Any picture in the entries is to be skipped, while everything else is transcribed word for word.

══ Data extracts ══

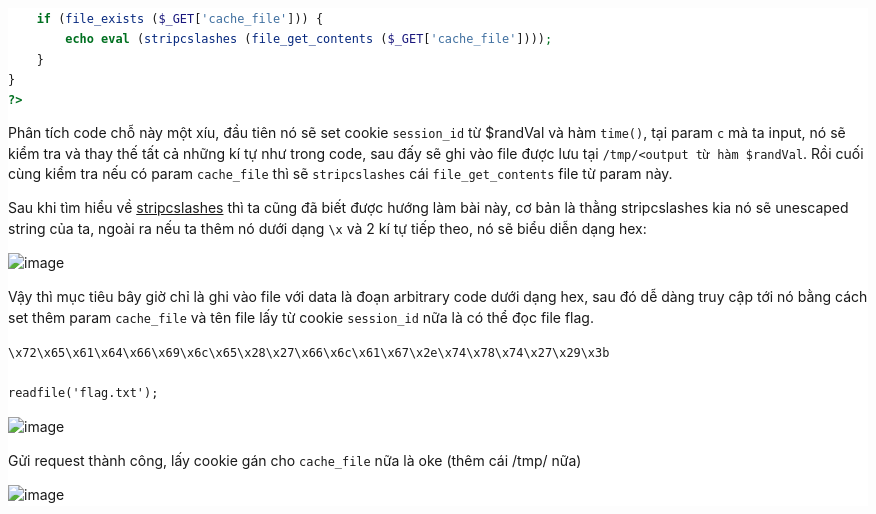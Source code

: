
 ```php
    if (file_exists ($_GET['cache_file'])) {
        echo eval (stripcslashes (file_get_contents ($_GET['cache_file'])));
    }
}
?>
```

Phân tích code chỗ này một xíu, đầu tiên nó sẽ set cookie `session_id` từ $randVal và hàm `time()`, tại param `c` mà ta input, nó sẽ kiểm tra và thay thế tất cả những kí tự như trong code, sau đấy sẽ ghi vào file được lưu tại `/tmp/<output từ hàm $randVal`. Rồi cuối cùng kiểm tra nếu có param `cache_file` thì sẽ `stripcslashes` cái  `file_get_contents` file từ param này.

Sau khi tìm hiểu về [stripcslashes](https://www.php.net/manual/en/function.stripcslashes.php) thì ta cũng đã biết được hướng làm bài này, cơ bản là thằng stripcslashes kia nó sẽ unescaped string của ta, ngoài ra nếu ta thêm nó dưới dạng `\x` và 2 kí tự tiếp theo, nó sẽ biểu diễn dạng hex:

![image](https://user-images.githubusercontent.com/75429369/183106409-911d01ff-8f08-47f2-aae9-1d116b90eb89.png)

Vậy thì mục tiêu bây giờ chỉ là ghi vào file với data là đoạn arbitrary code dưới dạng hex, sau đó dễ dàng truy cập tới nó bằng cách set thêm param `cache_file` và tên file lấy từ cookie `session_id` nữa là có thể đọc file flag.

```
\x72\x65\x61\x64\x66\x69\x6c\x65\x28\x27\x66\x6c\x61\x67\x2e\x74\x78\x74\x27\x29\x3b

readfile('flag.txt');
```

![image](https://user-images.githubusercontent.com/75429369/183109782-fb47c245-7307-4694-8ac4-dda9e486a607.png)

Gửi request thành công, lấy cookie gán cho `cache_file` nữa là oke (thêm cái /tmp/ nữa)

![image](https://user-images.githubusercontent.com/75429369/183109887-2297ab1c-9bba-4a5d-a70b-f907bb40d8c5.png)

═══

▶ [Written solution]
Source code

:
 ```php
    if (file_exists ($_GET['cache_file'])) {
        echo eval (stripcslashes (file_get_contents ($_GET['cache_file'])));
    }
}
?>
```

Phân tích code chỗ này một xíu, đầu tiên nó sẽ set cookie `session_id` từ $randVal và hàm `time()`, tại param `c` mà ta input, nó sẽ kiểm tra và thay thế tất cả những kí tự như trong code, sau đấy sẽ ghi vào file được lưu tại `/tmp/<output từ hàm $randVal`. Rồi cuối cùng kiểm tra nếu có param `cache_file` thì sẽ `stripcslashes` cái  `file_get_contents` file từ param này.

Sau khi tìm hiểu về [stripcslashes](https://www.php.net/manual/en/function.stripcslashes.php) thì ta cũng đã biết được hướng làm bài này, cơ bản là thằng stripcslashes kia nó sẽ unescaped string của ta, ngoài ra nếu ta thêm nó dưới dạng `\x` và 2 kí tự tiếp theo, nó sẽ biểu diễn dạng hex:

![image](https://user-images.githubusercontent.com/75429369/183106409-911d01ff-8f08-47f2-aae9-1d116b90eb89.png)

Vậy thì mục tiêu bây giờ chỉ là ghi vào file với data là đoạn arbitrary code dưới dạng hex, sau đó dễ dàng truy cập tới nó bằng cách set thêm param `cache_file` và tên file lấy từ cookie `session_id` nữa là có thể đọc file flag.

```
\x72\x65\x61\x64\x66\x69\x6c\x65\x28\x27\x66\x6c\x61\x67\x2e\x74\x78\x74\x27\x29\x3b

readfile('flag.txt');
```

![image](https://user-images.githubusercontent.com/75429369/183109782-fb47c245-7307-4694-8ac4-dda9e486a607.png)

Gửi request thành công, lấy cookie gán cho `cache_file` nữa là oke (thêm cái /tmp/ nữa)

![image](https://user-images.githubusercontent.com/75429369/183109887-2297ab1c-9bba-4a5d-a70b-f907bb40d8c5.png)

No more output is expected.